(Saved entries)

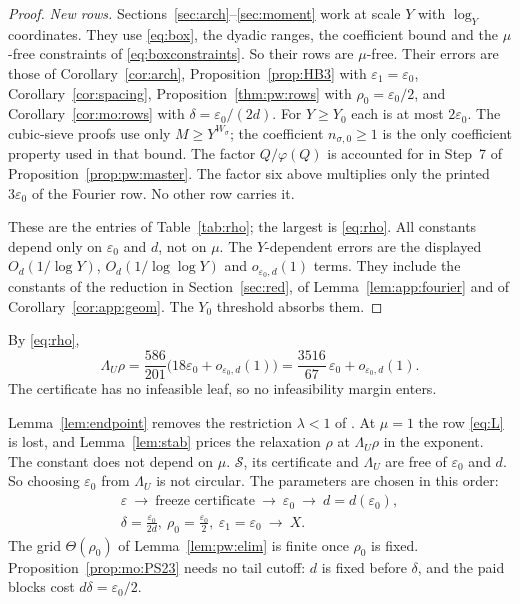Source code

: \documentclass{amsart}
\theoremstyle{definition}
\theoremstyle{plain}
\numberwithin{equation}{section}
\numberwithin{table}{section}
\newcommand{\certLambdaFrac}{\frac{586}{201}}
\newcommand{\certLambdaRho}{\frac{3516}{67}}
\begin{document}
\begin{proof}
\emph{New rows.} Sections~\ref{sec:arch}--\ref{sec:moment} work at scale $Y$
with $\log_Y$ coordinates. They use \eqref{eq:box}, the dyadic ranges, the
coefficient bound and the $\mu$-free constraints of
\eqref{eq:boxconstraints}. So their rows are $\mu$-free. Their errors are
those of Corollary~\ref{cor:arch}, Proposition~\ref{prop:HB3} with
$\varepsilon_1=\varepsilon_0$, Corollary~\ref{cor:spacing},
Proposition~\ref{thm:pw:rows} with $\rho_0=\varepsilon_0/2$, and
Corollary~\ref{cor:mo:rows} with $\delta=\varepsilon_0/(2d)$. For
$Y\ge Y_0$ each is at most $2\varepsilon_0$. The cubic-sieve proofs use only
$M\ge Y^{W_\sigma}$; the coefficient $n_{\sigma,0}\ge1$ is the only
coefficient property used in that bound. The factor $Q/\varphi(Q)$ is
accounted for in Step~7 of Proposition~\ref{prop:pw:master}. The factor six above multiplies
only the printed $3\varepsilon_0$ of the Fourier row. No other row carries it.

These are the entries of Table~\ref{tab:rho}; the largest is \eqref{eq:rho}.
All constants depend only on $\varepsilon_0$ and $d$, not on $\mu$. The
$Y$-dependent errors are the displayed $O_d(1/\log Y)$,
$O_d(1/\log\log Y)$ and $o_{\varepsilon_0,d}(1)$ terms. They include the
constants of the reduction in Section~\ref{sec:red}, of
Lemma~\ref{lem:app:fourier} and of Corollary~\ref{cor:app:geom}.
The $Y_0$ threshold absorbs them.
\end{proof}

By \eqref{eq:rho},
\begin{equation}\label{eq:Lambdarho}
 \Lambda_U\rho=\certLambdaFrac\bigl(18\varepsilon_0+o_{\varepsilon_0,d}(1)\bigr)
 =\certLambdaRho\,\varepsilon_0+o_{\varepsilon_0,d}(1).
\end{equation}
The certificate has no infeasible leaf, so no infeasibility margin enters.

Lemma~\ref{lem:endpoint} removes the restriction $\lambda<1$ of
\cite[Theorem~1.3]{BBLT}. At $\mu=1$ the row \eqref{eq:L} is lost, and
Lemma~\ref{lem:stab} prices the relaxation $\rho$ at $\Lambda_U\rho$ in the
exponent. The constant does not depend on $\mu$. $\mathcal S$, its
certificate and $\Lambda_U$ are free of $\varepsilon_0$ and $d$. So choosing
$\varepsilon_0$ from $\Lambda_U$ is not circular. The parameters are chosen
in this order:
\[
 \begin{gathered}
 \varepsilon\ \longrightarrow\ \text{freeze certificate}\ \longrightarrow\ \varepsilon_0
 \ \longrightarrow\ d=d(\varepsilon_0),\\
 \delta=\frac{\varepsilon_0}{2d},\ \rho_0=\frac{\varepsilon_0}2,
 \ \varepsilon_1=\varepsilon_0\ \longrightarrow\ X.
 \end{gathered}
\]
The grid $\Theta(\rho_0)$ of Lemma~\ref{lem:pw:elim} is finite once $\rho_0$
is fixed. Proposition~\ref{prop:mo:PS23} needs no tail cutoff: $d$ is fixed
before $\delta$, and the paid blocks cost $d\delta=\varepsilon_0/2$.
\end{document}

**GOAL OF THE EXERCISE**. All lines from the one with "The grid $\Theta(\rho_0)$" through the end of the records need to be copied exactly, and no other lines.

**EXPECTED ANSWER**.
The grid $\Theta(\rho_0)$ of Lemma~\ref{lem:pw:elim} is finite once $\rho_0$
is fixed. Proposition~\ref{prop:mo:PS23} needs no tail cutoff: $d$ is fixed
before $\delta$, and the paid blocks cost $d\delta=\varepsilon_0/2$.
\end{document}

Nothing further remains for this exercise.